Sunday, 3 June 2012

Chorizo Mushroom Artichoke Pizza

Honestly, pizza combinations are endless. This pizza has a simple olive oil and garlic base, with a spicy chorizo, buttery artichoke and mushroom topping.

You will need:

  • 1 1/2 cups warm water
  • 1 1/2 tsp dry yeast
  • 2 tbsp honey
  • 3 cups all purpose or pizza flour
  • 1 tsp salt
  • good chorizo sausage (dried) and spicy.
  • canned or jar of artichokes
  • mozzarella
  • olive oil
  • 2 garlic cloves crushed
  • sprinkling of Italian seasoning
*optional crumbled blue cheese 

HEAT oven to 475 degrees F for at least 30-60 minutes before baking. I also always use a pizza stone which needs this long to heat up.(if you make pizza it's the best $10 investment you will make!)
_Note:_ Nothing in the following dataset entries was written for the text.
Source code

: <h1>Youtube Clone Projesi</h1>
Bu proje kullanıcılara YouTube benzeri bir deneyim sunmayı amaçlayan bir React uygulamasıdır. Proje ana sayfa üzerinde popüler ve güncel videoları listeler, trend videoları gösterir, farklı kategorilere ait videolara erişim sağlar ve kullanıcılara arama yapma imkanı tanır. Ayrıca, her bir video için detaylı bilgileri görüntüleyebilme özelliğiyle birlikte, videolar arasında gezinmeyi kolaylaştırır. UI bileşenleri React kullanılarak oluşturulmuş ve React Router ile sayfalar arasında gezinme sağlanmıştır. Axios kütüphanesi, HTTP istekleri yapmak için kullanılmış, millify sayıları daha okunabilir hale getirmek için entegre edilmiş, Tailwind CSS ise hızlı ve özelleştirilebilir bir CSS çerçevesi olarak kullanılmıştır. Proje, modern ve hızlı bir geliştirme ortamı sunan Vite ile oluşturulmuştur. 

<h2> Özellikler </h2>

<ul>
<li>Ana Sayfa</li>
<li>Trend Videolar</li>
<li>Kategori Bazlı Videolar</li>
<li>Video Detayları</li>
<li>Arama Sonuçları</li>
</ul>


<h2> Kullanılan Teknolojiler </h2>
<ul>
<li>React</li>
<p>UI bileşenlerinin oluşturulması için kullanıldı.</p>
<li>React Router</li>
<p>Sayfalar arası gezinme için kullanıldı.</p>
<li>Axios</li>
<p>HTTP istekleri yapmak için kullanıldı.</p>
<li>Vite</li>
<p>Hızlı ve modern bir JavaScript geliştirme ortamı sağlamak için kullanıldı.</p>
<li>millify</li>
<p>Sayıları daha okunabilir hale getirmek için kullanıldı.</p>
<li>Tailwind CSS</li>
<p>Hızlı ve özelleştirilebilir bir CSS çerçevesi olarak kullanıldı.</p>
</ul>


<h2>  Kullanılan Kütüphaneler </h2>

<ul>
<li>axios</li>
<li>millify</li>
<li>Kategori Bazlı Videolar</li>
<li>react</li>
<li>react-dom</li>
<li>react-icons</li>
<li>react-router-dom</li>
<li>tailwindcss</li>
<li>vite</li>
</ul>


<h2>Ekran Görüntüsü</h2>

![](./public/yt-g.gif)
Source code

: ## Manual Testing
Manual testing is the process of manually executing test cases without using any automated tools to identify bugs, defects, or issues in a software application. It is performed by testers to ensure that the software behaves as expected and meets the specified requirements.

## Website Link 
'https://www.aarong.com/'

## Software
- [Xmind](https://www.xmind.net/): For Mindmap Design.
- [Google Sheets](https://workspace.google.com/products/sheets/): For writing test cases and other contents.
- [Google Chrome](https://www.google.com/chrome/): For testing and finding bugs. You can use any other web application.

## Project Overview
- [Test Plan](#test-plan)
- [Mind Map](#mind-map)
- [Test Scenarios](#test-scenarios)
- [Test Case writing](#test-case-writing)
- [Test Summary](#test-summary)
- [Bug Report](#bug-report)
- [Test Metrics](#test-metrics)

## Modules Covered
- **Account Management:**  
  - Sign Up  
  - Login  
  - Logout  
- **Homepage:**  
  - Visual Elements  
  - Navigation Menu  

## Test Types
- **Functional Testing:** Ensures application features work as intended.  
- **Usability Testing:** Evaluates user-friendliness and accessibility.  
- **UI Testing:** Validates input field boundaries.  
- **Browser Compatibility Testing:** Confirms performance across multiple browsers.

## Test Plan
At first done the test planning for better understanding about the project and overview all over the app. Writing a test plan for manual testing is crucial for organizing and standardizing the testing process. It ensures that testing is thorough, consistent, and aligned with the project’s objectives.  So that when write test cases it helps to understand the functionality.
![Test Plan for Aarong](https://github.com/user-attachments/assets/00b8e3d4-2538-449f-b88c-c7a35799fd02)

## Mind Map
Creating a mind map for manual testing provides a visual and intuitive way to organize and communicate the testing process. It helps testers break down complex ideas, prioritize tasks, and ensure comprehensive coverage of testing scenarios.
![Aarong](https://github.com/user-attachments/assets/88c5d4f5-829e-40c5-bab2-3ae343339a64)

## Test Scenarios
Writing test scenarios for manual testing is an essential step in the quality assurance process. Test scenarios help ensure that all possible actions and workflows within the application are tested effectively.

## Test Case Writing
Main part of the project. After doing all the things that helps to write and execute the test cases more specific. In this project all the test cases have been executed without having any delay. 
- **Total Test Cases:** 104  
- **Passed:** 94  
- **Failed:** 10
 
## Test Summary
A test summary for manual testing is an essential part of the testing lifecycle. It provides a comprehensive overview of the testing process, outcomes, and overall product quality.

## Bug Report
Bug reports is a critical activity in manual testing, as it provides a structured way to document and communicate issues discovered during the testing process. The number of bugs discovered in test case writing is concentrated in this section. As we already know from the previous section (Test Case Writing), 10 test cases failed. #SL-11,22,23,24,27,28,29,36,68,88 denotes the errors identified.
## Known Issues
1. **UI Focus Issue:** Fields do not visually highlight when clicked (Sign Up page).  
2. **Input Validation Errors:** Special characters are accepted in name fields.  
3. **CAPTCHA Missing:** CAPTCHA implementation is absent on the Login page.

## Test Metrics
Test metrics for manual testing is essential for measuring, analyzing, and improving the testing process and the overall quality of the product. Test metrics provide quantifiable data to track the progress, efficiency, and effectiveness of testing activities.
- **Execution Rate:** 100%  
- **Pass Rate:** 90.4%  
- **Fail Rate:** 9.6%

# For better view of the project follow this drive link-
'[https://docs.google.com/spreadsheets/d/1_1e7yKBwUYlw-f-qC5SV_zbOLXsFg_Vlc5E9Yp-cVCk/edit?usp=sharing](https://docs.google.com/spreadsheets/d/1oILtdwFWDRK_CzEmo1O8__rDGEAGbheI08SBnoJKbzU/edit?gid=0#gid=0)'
Step 1: in a large bowl add warm water, yeast and honey. Stir and wait 5 minutes to make sure yeast is active. Add flour and finally salt. I buy (00) flour from my favourite Italian speciality store. This is a very fine flour that makes wonderful pizza but, you can use all purpose flour. I knead dough until it stops absorbing flour and is no longer sticky. Place in oiled bowl and cover with plastic. I leave dough in fridge for 24 hours before using but, you can use it after a few hours no problem. The dough have a very nice chewy texture the longer you leave it.

Step 2: cut dough in two. Roll each pizza out on a large sheet of parchment paper with flour to avoid sticking. I add some olive oil, crushed garlic and Italian seasoning to crust instead of tomato sauce. i roll my dough thin because I like it crusty.

Step 3: chop your sausage, artichokes and mushrooms. I have bought prepared artichokes that are seasoned from a Italian speciality store. You can use the ones in a can or jar no problem.

Step 4: add cheese and all toppings and bake for approx 10 minutes until it is browned and the crust is crusty.

Wait 5 minutes and then dig in! The chorizo has lots of flavour and it complements the artichokes and mushrooms beautifully. Do not use a mild chorizo or the pizza will be plain and bland.